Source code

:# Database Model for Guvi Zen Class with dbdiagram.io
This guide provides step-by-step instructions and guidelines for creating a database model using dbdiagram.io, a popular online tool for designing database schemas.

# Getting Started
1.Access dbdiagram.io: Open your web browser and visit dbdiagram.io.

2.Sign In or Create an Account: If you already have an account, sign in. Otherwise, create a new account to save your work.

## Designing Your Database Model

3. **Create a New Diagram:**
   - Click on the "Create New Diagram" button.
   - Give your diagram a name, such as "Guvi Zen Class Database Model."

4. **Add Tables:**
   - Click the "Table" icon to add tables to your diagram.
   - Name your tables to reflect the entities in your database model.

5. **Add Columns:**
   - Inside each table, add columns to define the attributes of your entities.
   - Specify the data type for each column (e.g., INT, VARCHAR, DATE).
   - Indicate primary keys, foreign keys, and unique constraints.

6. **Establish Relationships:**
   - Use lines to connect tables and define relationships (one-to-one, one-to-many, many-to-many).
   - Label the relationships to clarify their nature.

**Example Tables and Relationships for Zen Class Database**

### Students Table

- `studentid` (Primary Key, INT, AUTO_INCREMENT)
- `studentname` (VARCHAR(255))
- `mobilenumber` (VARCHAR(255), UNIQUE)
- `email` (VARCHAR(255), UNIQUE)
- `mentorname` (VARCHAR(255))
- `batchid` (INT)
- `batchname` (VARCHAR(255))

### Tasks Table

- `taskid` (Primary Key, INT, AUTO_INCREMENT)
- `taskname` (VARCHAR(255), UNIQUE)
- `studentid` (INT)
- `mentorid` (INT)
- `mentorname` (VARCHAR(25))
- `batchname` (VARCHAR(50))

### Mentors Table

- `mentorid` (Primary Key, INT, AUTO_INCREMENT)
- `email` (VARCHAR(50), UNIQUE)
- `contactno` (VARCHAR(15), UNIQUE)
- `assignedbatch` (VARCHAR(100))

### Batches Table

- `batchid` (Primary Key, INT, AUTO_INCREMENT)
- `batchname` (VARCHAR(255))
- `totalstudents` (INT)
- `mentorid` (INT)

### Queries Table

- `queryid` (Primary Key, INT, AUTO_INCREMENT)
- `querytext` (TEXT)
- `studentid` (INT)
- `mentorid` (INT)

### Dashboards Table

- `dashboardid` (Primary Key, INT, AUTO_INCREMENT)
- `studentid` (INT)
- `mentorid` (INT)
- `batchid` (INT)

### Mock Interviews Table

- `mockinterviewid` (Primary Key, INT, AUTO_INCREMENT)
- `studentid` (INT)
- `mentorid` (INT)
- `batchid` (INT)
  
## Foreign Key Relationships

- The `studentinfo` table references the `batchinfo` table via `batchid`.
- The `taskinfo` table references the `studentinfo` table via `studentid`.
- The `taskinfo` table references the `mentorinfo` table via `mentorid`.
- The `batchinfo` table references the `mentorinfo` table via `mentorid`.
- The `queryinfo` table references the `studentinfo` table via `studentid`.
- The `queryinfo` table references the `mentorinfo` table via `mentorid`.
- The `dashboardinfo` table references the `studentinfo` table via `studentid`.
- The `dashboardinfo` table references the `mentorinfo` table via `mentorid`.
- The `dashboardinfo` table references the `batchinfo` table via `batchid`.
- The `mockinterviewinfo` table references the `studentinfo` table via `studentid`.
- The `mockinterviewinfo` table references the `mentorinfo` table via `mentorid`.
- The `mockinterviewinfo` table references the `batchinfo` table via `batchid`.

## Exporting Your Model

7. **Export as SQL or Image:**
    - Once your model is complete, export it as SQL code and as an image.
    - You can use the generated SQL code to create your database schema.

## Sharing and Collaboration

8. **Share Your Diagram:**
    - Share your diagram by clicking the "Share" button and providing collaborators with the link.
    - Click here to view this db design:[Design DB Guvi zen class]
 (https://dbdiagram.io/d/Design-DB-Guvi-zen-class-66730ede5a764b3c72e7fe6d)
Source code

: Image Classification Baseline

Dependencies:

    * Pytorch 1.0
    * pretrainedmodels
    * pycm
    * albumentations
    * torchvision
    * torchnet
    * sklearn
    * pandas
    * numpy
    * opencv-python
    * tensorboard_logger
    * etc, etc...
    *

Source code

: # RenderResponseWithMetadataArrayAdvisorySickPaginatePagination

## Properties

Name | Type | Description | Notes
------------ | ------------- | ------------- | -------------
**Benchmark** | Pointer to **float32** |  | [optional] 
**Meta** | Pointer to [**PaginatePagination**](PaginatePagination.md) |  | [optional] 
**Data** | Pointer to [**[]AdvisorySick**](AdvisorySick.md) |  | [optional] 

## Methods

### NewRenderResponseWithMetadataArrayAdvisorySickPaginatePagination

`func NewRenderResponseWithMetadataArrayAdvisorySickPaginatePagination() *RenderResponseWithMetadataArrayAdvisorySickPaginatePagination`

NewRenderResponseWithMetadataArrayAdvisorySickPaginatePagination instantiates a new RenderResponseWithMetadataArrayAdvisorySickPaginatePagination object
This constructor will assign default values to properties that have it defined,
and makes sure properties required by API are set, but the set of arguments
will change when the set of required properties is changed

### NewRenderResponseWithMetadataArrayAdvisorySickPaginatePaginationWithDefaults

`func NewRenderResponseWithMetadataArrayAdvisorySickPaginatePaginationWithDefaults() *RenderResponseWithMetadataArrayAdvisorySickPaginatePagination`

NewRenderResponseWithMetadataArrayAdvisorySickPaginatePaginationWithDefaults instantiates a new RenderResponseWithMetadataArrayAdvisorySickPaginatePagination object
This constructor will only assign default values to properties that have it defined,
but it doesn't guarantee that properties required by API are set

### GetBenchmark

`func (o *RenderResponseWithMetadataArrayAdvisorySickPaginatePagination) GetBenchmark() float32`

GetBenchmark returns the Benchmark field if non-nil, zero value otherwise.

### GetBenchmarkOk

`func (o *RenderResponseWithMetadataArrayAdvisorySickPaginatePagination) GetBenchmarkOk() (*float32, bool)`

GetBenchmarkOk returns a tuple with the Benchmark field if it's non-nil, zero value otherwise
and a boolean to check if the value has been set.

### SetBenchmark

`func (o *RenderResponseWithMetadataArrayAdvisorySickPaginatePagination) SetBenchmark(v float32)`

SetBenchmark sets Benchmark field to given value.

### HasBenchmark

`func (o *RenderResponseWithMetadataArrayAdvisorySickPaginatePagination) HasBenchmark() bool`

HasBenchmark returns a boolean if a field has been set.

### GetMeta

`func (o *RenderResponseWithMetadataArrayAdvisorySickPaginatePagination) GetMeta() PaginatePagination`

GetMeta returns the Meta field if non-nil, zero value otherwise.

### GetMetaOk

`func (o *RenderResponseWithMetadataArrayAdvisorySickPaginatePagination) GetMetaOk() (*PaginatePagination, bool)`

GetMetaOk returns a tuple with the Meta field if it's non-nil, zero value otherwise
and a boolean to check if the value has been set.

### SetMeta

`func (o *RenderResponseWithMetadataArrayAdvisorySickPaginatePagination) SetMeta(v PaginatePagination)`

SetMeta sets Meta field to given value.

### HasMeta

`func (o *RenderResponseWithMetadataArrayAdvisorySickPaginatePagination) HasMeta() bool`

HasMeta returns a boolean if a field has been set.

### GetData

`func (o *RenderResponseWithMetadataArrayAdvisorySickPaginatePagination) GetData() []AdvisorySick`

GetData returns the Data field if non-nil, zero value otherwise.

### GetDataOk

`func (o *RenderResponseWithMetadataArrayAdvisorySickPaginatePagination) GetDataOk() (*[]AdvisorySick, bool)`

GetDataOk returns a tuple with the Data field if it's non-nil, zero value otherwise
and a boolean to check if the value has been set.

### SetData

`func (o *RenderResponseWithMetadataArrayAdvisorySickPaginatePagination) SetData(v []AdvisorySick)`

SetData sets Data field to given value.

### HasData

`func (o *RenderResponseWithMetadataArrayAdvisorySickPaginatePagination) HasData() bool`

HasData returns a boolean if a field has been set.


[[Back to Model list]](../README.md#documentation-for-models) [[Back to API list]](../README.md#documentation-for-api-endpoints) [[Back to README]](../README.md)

WHAT TO WORK ON => Nothing beyond the line containing "- Give your" is to be output; the lines above, from the first one onward to that line, are to be transcribed exactly.

WRITTEN RESPONSE =>
Source code

:# Database Model for Guvi Zen Class with dbdiagram.io
This guide provides step-by-step instructions and guidelines for creating a database model using dbdiagram.io, a popular online tool for designing database schemas.

# Getting Started
1.Access dbdiagram.io: Open your web browser and visit dbdiagram.io.

2.Sign In or Create an Account: If you already have an account, sign in. Otherwise, create a new account to save your work.

## Designing Your Database Model

3. **Create a New Diagram:**
   - Click on the "Create New Diagram" button.
   - Give your diagram a name, such as "Guvi Zen Class Database Model."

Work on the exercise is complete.